I feel for text wrapping, letting it simply flow off the device screen works well in this UX scenario because all of these devices should be expected to be multi-touch enabled. It is very intuitive for a mobile device user to swipe left/right in order to scroll content that is obviously clipped by the screen dimensions. Swiping left/right and pinching to zoom are the very first things I tried when reviewing a PR. I feel if you could support some approach where the text item is displayed at full scale always (no line break/wrapping), and the user can basically treat the view like they would an image (pinch-to-zoom/pan).
Additionally, perhaps the code review process on mobile could be somewhat different from the desktop experience. Instead of trying to display the full diff all at once for a file, perhaps you aggregate the diff regions, and then display those one-at-a-time. Sort of like a tinder for code reviews. Swipe left on a diff region for deeper review, swipe right for approval. Lots of cool stuff you can do if you fully-leverage the mobile device environment and related user knowledge.
BTW, I love the direction all of this is headed in. Keep up the great work.
I too use the feed or homepage. Mostly for discovery of repos from people I follow and getting notifications about who starred which of my repositories. I do miss that in the app.

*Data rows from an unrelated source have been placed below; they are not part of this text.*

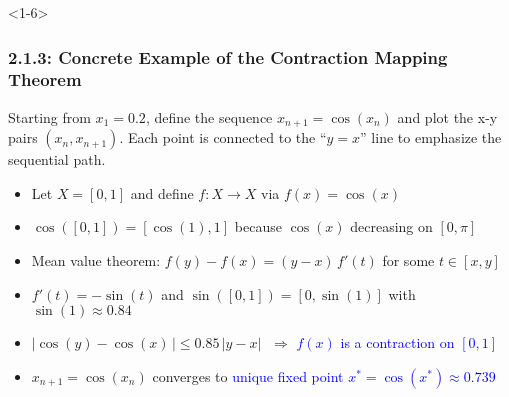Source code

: \documentclass[10pt,english,aspectratio=169]{beamer}
\begin{document}
\begin{frame}<1-6> \frametitle{2.1.3: Concrete Example of the Contraction Mapping Theorem}

\vspace{1mm}
\begin{minipage}{0.45\textwidth}
Starting from $x_1 = 0.2$, define the sequence $x_{n+1}= \cos(x_n)$ and plot the x-y pairs $(x_n,x_{n+1})$.  Each point is connected to the ``$y\!=\!x$'' line to emphasize the sequential path.
\end{minipage}
\begin{minipage}{0.5\textwidth}
\scalebox{0.72}{}
\end{minipage}
\vspace{0mm}

\begin{itemize}
\setlength\itemsep{1.25mm}
\item<1-> Let $X=[0,1]$ and define $f\colon X\to X$ via $f(x)=\cos(x)$

\item<2-> $\cos([0,1]) = [\cos(1),1]$ because $\cos(x)$ decreasing on $[0,\pi]$

\item<3-> Mean value theorem: $f(y)-f(x) = (y-x)\,f'(t)$ for some $t\in [x,y]$

\item<4-> $f'(t) = -\sin(t)$ and $\sin([0,1]) = [0,\sin(1)]$ with $\sin(1) \approx 0.84$

\item<5-> $| \cos(y) - \cos(x) \,| \leq 0.85 \, |y-x|$ $\;\Rightarrow$ \textcolor{blue}{$f(x)$ is a contraction on $[0,1]$}

\item<6-> $x_{n+1} \!= \cos(x_n)$  converges to \textcolor{blue}{unique fixed point $x^* \!= \cos(x^*) \!\approx\! 0.739$}
\end{itemize}


\end{frame}  
\end{document}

Otherwise I love it so far.
Yes I have to say, this is fast becoming one of my favourite ways to discover new repos. It attracts developers who might not be the most vocal on traditional forms of social media but otherwise have something worth visiting.
As the sibling comment says, horizontal scrolling would be an improvement over the status quo. Pinch to zoom would be another nice win.
> Can you tell me more about what you use this feed for? You're talking about the one on the github.com home page?
Yes, that's the one I'm talking about. I use it to see who's starring repos I'm involved in, who's following me, and what the developers I follow are starring (the feed also has stuff about what people are pushing to repos I watch, but that is not interesting to me because I usually keep track of it by following PRs or issues). Just keeping track of what's going on in the world.
Finally, I found the feedback handling from the betas somewhat discouraging. At least when I tried it, it just emailed off and there was no follow-up at all. If that process was a bit more conducive, I might have given you this feedback sooner.
> The main activity feed from / is nowhere to be seen, even though this is something I use daily on my laptops
Can you tell me more about what you use this feed for? You're talking about the one on the github.com home page?
Again thanks for the feedback, we have a lot of work to do still! Forwarding this comment to the team.